• Task item: Leave out the images and output the records word for word.

(Dataset entries)

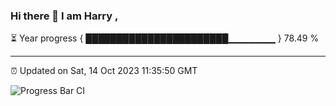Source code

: ### Hi there 👋 I am Harry , 

⏳ Year progress { ███████████████████████▁▁▁▁▁▁▁ } 78.49 %

---

⏰ Updated on Sat, 14 Oct 2023 11:35:50 GMT

![Progress Bar CI](https://github.com/duykhang68/duykhang68/workflows/Progress%20Bar%20CI/badge.svg)
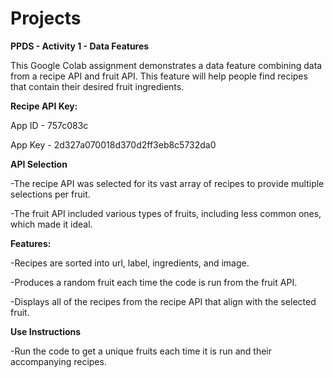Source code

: # Projects
**PPDS - Activity 1 - Data Features**

This Google Colab assignment demonstrates a data feature combining data from a recipe API and fruit API. This feature will help people find recipes that contain their desired fruit ingredients.

**Recipe API Key:**

App ID - 757c083c

App Key - 2d327a070018d370d2ff3eb8c5732da0

**API Selection**

-The recipe API was selected for its vast array of recipes to provide multiple selections per fruit.

-The fruit API included various types of fruits, including less common ones, which made it ideal.

**Features:**

-Recipes are sorted into url, label, ingredients, and image.

-Produces a random fruit each time the code is run from the fruit API.

-Displays all of the recipes from the recipe API that align with the selected fruit.

**Use Instructions**

-Run the code to get a unique fruits each time it is run and their accompanying recipes. 

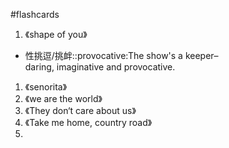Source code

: #flashcards 

1. 《shape of you》

- 性挑逗/挑衅::provocative:The show's a keeper–daring, imaginative and provocative.

1. 《senorita》
2. 《we are the world》
3. 《They don‘t care about us》
4. 《Take me home, country road》
5. 

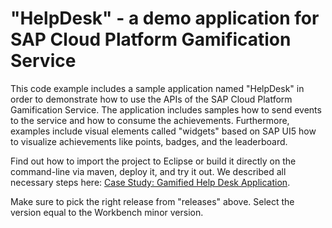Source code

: # "HelpDesk" - a demo application for SAP Cloud Platform Gamification Service

This code example includes a sample application named "HelpDesk" in order to demonstrate how to use the APIs of the SAP Cloud Platform Gamification Service. The application includes samples how to send events to the service and how to consume the achievements. Furthermore, examples include visual elements called "widgets" based on SAP UI5 how to visualize achievements like points, badges, and the leaderboard.

Find out how to import the project to Eclipse or build it directly on the command-line via maven, deploy it, and try it out. We described all necessary steps here: [Case Study: Gamified Help Desk Application](https://help.sap.com/viewer/850b6386f85d49699cfa908a5bc99d99/Cloud/en-US/071b9211fba5425baf027ade5a15727f.html).

Make sure to pick the right release from "releases" above. Select the version equal to the Workbench minor version.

• Solution:
Source code

: ### Hi there 👋 I am Harry , 

⏳ Year progress { ███████████████████████▁▁▁▁▁▁▁ } 78.49 %

---

⏰ Updated on Sat, 14 Oct 2023 11:35:50 GMT

![Progress Bar CI](https://github.com/duykhang68/duykhang68/workflows/Progress%20Bar%20CI/badge.svg)
Source code

: # Projects
**PPDS - Activity 1 - Data Features**

This Google Colab assignment demonstrates a data feature combining data from a recipe API and fruit API. This feature will help people find recipes that contain their desired fruit ingredients.

**Recipe API Key:**

App ID - 757c083c

App Key - 2d327a070018d370d2ff3eb8c5732da0

**API Selection**

-The recipe API was selected for its vast array of recipes to provide multiple selections per fruit.

-The fruit API included various types of fruits, including less common ones, which made it ideal.

**Features:**

-Recipes are sorted into url, label, ingredients, and image.

-Produces a random fruit each time the code is run from the fruit API.

-Displays all of the recipes from the recipe API that align with the selected fruit.

**Use Instructions**

-Run the code to get a unique fruits each time it is run and their accompanying recipes. 

Source code

: #flashcards 

1. 《shape of you》

- 性挑逗/挑衅::provocative:The show's a keeper–daring, imaginative and provocative.

1. 《senorita》
2. 《we are the world》
3. 《They don‘t care about us》
4. 《Take me home, country road》
5. 

Source code

: # "HelpDesk" - a demo application for SAP Cloud Platform Gamification Service

This code example includes a sample application named "HelpDesk" in order to demonstrate how to use the APIs of the SAP Cloud Platform Gamification Service. The application includes samples how to send events to the service and how to consume the achievements. Furthermore, examples include visual elements called "widgets" based on SAP UI5 how to visualize achievements like points, badges, and the leaderboard.

Find out how to import the project to Eclipse or build it directly on the command-line via maven, deploy it, and try it out. We described all necessary steps here: [Case Study: Gamified Help Desk Application](https://help.sap.com/viewer/850b6386f85d49699cfa908a5bc99d99/Cloud/en-US/071b9211fba5425baf027ade5a15727f.html).

Make sure to pick the right release from "releases" above. Select the version equal to the Workbench minor version.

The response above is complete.